━━━ Information provided

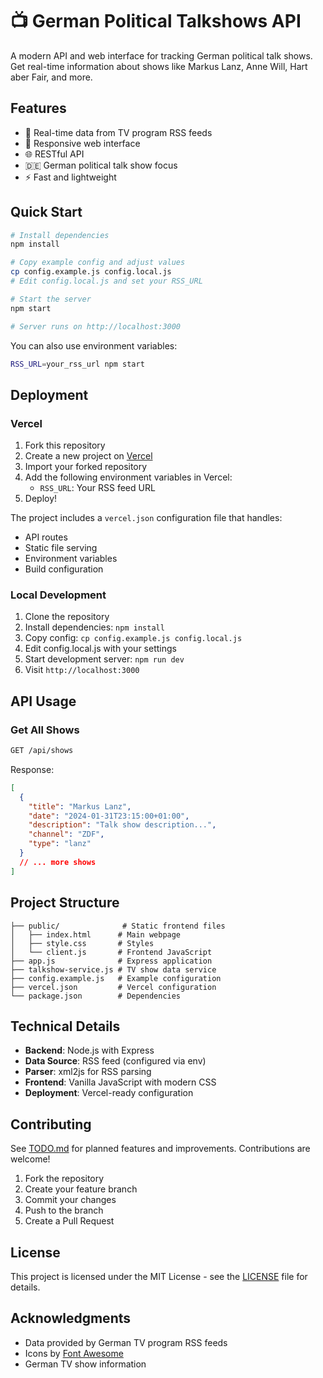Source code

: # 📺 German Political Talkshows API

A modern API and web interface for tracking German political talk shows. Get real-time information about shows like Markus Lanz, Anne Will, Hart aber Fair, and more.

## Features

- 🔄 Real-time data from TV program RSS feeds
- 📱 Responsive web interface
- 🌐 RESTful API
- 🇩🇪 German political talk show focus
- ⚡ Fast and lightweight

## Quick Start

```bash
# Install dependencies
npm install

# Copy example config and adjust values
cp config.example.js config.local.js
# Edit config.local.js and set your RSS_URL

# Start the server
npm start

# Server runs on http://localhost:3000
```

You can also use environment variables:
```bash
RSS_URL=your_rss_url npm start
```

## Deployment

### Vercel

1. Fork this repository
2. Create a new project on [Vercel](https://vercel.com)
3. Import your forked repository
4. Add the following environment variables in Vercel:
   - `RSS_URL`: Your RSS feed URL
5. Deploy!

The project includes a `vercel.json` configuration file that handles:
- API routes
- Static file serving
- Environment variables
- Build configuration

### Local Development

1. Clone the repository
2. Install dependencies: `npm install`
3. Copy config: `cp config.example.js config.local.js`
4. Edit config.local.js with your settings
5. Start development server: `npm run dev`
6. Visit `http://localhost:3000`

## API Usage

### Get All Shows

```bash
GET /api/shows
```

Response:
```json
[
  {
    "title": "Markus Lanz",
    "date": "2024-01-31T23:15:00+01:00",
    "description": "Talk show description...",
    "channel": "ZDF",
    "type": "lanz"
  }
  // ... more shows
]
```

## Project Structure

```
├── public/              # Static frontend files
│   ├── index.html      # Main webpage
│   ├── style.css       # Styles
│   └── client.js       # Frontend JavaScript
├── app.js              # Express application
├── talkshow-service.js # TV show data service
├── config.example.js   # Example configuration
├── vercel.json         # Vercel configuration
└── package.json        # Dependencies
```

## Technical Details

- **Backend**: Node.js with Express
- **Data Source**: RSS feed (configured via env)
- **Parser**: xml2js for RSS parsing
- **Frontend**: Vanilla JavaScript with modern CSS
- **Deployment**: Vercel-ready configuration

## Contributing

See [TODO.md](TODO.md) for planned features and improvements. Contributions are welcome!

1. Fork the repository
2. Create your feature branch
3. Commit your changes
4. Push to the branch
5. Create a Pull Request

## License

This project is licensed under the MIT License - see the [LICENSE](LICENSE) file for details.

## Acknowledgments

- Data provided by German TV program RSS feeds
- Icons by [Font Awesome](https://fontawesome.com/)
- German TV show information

━━━━━━
━━━ Information provided

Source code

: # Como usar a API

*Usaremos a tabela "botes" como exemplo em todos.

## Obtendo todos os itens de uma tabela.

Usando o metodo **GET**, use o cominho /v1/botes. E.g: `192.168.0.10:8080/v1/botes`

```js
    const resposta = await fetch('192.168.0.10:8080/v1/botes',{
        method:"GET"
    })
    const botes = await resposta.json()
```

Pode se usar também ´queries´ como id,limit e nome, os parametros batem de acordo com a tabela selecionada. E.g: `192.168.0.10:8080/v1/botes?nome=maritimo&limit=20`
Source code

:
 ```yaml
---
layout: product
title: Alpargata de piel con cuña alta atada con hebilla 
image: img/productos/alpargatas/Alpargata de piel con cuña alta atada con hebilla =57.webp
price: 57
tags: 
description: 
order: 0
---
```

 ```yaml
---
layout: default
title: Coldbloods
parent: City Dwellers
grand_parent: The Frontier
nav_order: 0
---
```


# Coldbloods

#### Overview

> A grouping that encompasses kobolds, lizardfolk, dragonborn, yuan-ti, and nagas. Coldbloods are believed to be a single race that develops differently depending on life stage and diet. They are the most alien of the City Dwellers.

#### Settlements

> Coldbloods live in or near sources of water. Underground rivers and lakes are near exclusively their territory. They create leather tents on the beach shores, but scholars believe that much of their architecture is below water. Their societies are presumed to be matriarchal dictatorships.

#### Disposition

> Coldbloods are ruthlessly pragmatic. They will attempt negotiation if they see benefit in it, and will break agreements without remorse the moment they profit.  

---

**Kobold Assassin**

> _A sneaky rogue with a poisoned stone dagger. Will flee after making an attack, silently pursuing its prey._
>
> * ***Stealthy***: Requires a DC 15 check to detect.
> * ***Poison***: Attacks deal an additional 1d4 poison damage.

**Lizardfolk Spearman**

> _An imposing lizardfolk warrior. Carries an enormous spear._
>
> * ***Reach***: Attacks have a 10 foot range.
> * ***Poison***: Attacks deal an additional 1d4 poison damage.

━━━━━━

* **Directions**: Show all lines from the records above where the word "branch" occurs.

* **Answer section**:
2. Create your feature branch
4. Push to the branch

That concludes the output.